Il y a un peu plus d’un an, tous les rapports de soi-disant experts défendaient avec forte conviction la capitalisation et les fonds de pension en expliquant qu’il fallait profiter des ‘‘performances’’ de la bourse. Certains (rapport Charpin) n’hésitaient pas à comparer la croissance économique des prochaines décennies qui risquait de se traîner à 1,7 % par an, à la bourse qui était sensée poursuivre sur sa lancée de 6,6 %. Résultat selon eux, la répartition dont les cotisations sont indexées sur les salaires (et donc sur le niveau de croissance) risquait de s’avérer nettement moins rentable que la capitalisation dont les actifs sont placés en action.

Comment un économiste peut-il sérieusement croire que la bourse augmentera durablement à un rythme supérieur de 5 points à celui de l’économie ? La bourse n’est-elle pas le reflet des performances économiques ? En réalité, si elle s’écarte durablement des ‘‘valeurs fondamentales’’ c’est que nous sommes en présence d’une ‘‘bulle spéculative’’. Et une bulle, par définition, ça ne dure pas, ça éclate un jour ou l’autre. La preuve. Regardez les ‘‘performances’’ de la bourse l’année suivante. C’est curieux… On entend moins parler des fonds de pension aujourd’hui…

La bulle a éclaté, c’est entendu. Mais qu’est-ce qui, auparavant, avait provoqué cette ‘‘exubérance irrationnelle des marchés’’, pour reprendre les mots de M. Greenspan, Président de la Réserve fédérale américaine ? Les fonds de pension, pardi ! C’est justement l’épargne des salariés américains qui est arrivée en masse sur les marchés européens, et qui, naturellement, a provoqué une augmentation artificielle de la demande de titres et une hausse des cours boursiers, laquelle était le principal argument des fonds de pension en France…
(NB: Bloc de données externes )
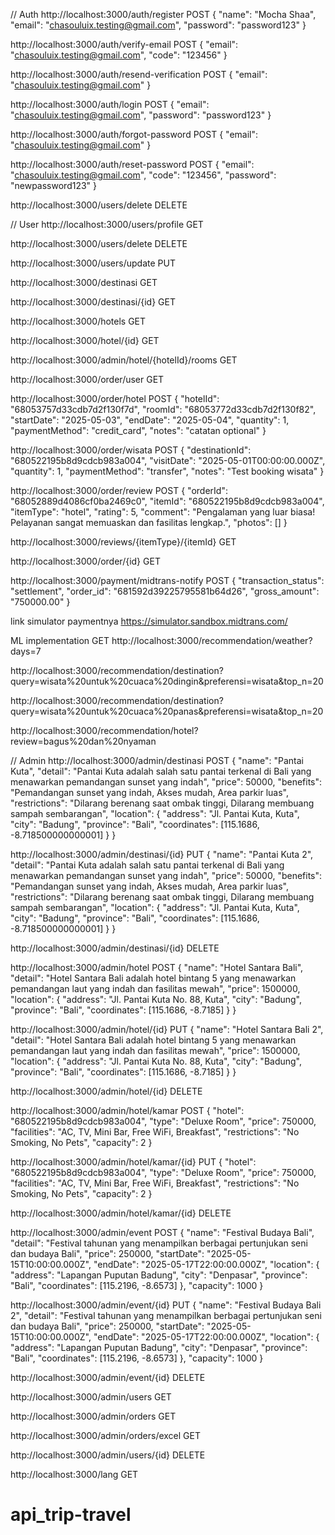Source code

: // Auth 
http://localhost:3000/auth/register
POST
{
  "name": "Mocha Shaa",
  "email": "chasouluix.testing@gmail.com",
  "password": "password123"
}

http://localhost:3000/auth/verify-email
POST
{
  "email": "chasouluix.testing@gmail.com",
  "code": "123456"
}

http://localhost:3000/auth/resend-verification
POST
{
  "email": "chasouluix.testing@gmail.com"
}

http://localhost:3000/auth/login
POST
{
  "email": "chasouluix.testing@gmail.com",
  "password": "password123"
}

http://localhost:3000/auth/forgot-password
POST
{
  "email": "chasouluix.testing@gmail.com"
}

http://localhost:3000/auth/reset-password
POST
{
  "email": "chasouluix.testing@gmail.com",
  "code": "123456",
  "password": "newpassword123"
}

http://localhost:3000/users/delete
DELETE




// User
http://localhost:3000/users/profile
GET

http://localhost:3000/users/delete
DELETE

http://localhost:3000/users/update
PUT

http://localhost:3000/destinasi
GET

http://localhost:3000/destinasi/{id}
GET

http://localhost:3000/hotels
GET

http://localhost:3000/hotel/{id}
GET

http://localhost:3000/admin/hotel/{hotelId}/rooms
GET

http://localhost:3000/order/user
GET

http://localhost:3000/order/hotel
POST
{
  "hotelId": "68053757d33cdb7d2f130f7d",
  "roomId": "68053772d33cdb7d2f130f82",
  "startDate": "2025-05-03", 
  "endDate": "2025-05-04",
  "quantity": 1,
  "paymentMethod": "credit_card", 
  "notes": "catatan optional"
} 


http://localhost:3000/order/wisata
POST
{
  "destinationId": "680522195b8d9cdcb983a004",
  "visitDate": "2025-05-01T00:00:00.000Z",
  "quantity": 1,
  "paymentMethod": "transfer",
  "notes": "Test booking wisata"
}

http://localhost:3000/order/review
POST
{
  "orderId": "68052889d4086cf0ba2469c0",
  "itemId": "680522195b8d9cdcb983a004",
  "itemType": "hotel",
  "rating": 5,
  "comment": "Pengalaman yang luar biasa! Pelayanan sangat memuaskan dan fasilitas lengkap.",
  "photos": []
}

http://localhost:3000/reviews/{itemType}/{itemId}
GET

http://localhost:3000/order/{id}
GET

http://localhost:3000/payment/midtrans-notify
POST
{
  "transaction_status": "settlement",
  "order_id": "681592d39225795581b64d26",
  "gross_amount": "750000.00"
}

link simulator paymentnya
https://simulator.sandbox.midtrans.com/


ML implementation
GET
http://localhost:3000/recommendation/weather?days=7

http://localhost:3000/recommendation/destination?query=wisata%20untuk%20cuaca%20dingin&preferensi=wisata&top_n=20

http://localhost:3000/recommendation/destination?query=wisata%20untuk%20cuaca%20panas&preferensi=wisata&top_n=20

http://localhost:3000/recommendation/hotel?review=bagus%20dan%20nyaman



// Admin
http://localhost:3000/admin/destinasi
POST
{
  "name": "Pantai Kuta",
  "detail": "Pantai Kuta adalah salah satu pantai terkenal di Bali yang menawarkan pemandangan sunset yang indah",
  "price": 50000,
  "benefits": "Pemandangan sunset yang indah, Akses mudah, Area parkir luas",
  "restrictions": "Dilarang berenang saat ombak tinggi, Dilarang membuang sampah sembarangan",
  "location": {
    "address": "Jl. Pantai Kuta, Kuta",
    "city": "Badung",
    "province": "Bali",
    "coordinates": [115.1686, -8.718500000000001]
  }
}

http://localhost:3000/admin/destinasi/{id}
PUT
{
  "name": "Pantai Kuta 2",
  "detail": "Pantai Kuta adalah salah satu pantai terkenal di Bali yang menawarkan pemandangan sunset yang indah",
  "price": 50000,
  "benefits": "Pemandangan sunset yang indah, Akses mudah, Area parkir luas",
  "restrictions": "Dilarang berenang saat ombak tinggi, Dilarang membuang sampah sembarangan",
  "location": {
    "address": "Jl. Pantai Kuta, Kuta",
    "city": "Badung",
    "province": "Bali",
    "coordinates": [115.1686, -8.718500000000001]
  }
}

http://localhost:3000/admin/destinasi/{id}
DELETE

http://localhost:3000/admin/hotel
POST
{
  "name": "Hotel Santara Bali",
  "detail": "Hotel Santara Bali adalah hotel bintang 5 yang menawarkan pemandangan laut yang indah dan fasilitas mewah",
  "price": 1500000,
  "location": {
    "address": "Jl. Pantai Kuta No. 88, Kuta",
    "city": "Badung",
    "province": "Bali",
    "coordinates": [115.1686, -8.7185]
  }
}

http://localhost:3000/admin/hotel/{id}
PUT
{
  "name": "Hotel Santara Bali 2",
  "detail": "Hotel Santara Bali adalah hotel bintang 5 yang menawarkan pemandangan laut yang indah dan fasilitas mewah",
  "price": 1500000,
  "location": {
    "address": "Jl. Pantai Kuta No. 88, Kuta",
    "city": "Badung",
    "province": "Bali",
    "coordinates": [115.1686, -8.7185]
  }
}

http://localhost:3000/admin/hotel/{id}
DELETE

http://localhost:3000/admin/hotel/kamar
POST
{
  "hotel": "680522195b8d9cdcb983a004",
  "type": "Deluxe Room",
  "price": 750000,
  "facilities": "AC, TV, Mini Bar, Free WiFi, Breakfast",
  "restrictions": "No Smoking, No Pets",
  "capacity": 2
}

http://localhost:3000/admin/hotel/kamar/{id}
PUT
{
  "hotel": "680522195b8d9cdcb983a004",
  "type": "Deluxe Room",
  "price": 750000,
  "facilities": "AC, TV, Mini Bar, Free WiFi, Breakfast",
  "restrictions": "No Smoking, No Pets",
  "capacity": 2
}

http://localhost:3000/admin/hotel/kamar/{id}
DELETE

http://localhost:3000/admin/event
POST
{
  "name": "Festival Budaya Bali",
  "detail": "Festival tahunan yang menampilkan berbagai pertunjukan seni dan budaya Bali",
  "price": 250000,
  "startDate": "2025-05-15T10:00:00.000Z",
  "endDate": "2025-05-17T22:00:00.000Z",
  "location": {
    "address": "Lapangan Puputan Badung",
    "city": "Denpasar",
    "province": "Bali",
    "coordinates": [115.2196, -8.6573]
  },
  "capacity": 1000
}

http://localhost:3000/admin/event/{id}
PUT
{
  "name": "Festival Budaya Bali 2",
  "detail": "Festival tahunan yang menampilkan berbagai pertunjukan seni dan budaya Bali",
  "price": 250000,
  "startDate": "2025-05-15T10:00:00.000Z",
  "endDate": "2025-05-17T22:00:00.000Z",
  "location": {
    "address": "Lapangan Puputan Badung",
    "city": "Denpasar",
    "province": "Bali",
    "coordinates": [115.2196, -8.6573]
  },
  "capacity": 1000
}

http://localhost:3000/admin/event/{id}
DELETE

http://localhost:3000/admin/users
GET

http://localhost:3000/admin/orders
GET

http://localhost:3000/admin/orders/excel
GET

http://localhost:3000/admin/users/{id}
DELETE

http://localhost:3000/lang
GET
# api_trip-travel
Par contre, ce qu’ils n’ont pas bien expliqué, c’est en quoi la capitalisation allait changer quoi que ce soit au rapport actif / inactif de 2050. Car, que l’on répartisse l’argent selon un mode de répartition ou de capitalisation, le résultat est exactement le même. En effet, quel que soit le régime que l’on choisit, ce n’est pas la richesse que l’on produit aujourd’hui qui profitera aux retraités de demain. A moins de garder en réserve une partie de sa production nationale quelque part, ce sera toujours la richesse produite en 2050 qui profitera (ou ne profitera pas) aux retraités de 2050. Dès lors, si en 2050 on a plus d’inactifs que d’actifs, on ne résout aucune équation du problème en instaurant un régime par capitalisation : ce sera toujours aux actifs de 2050 de produire les marchandises que consommeront les retraités de 2050.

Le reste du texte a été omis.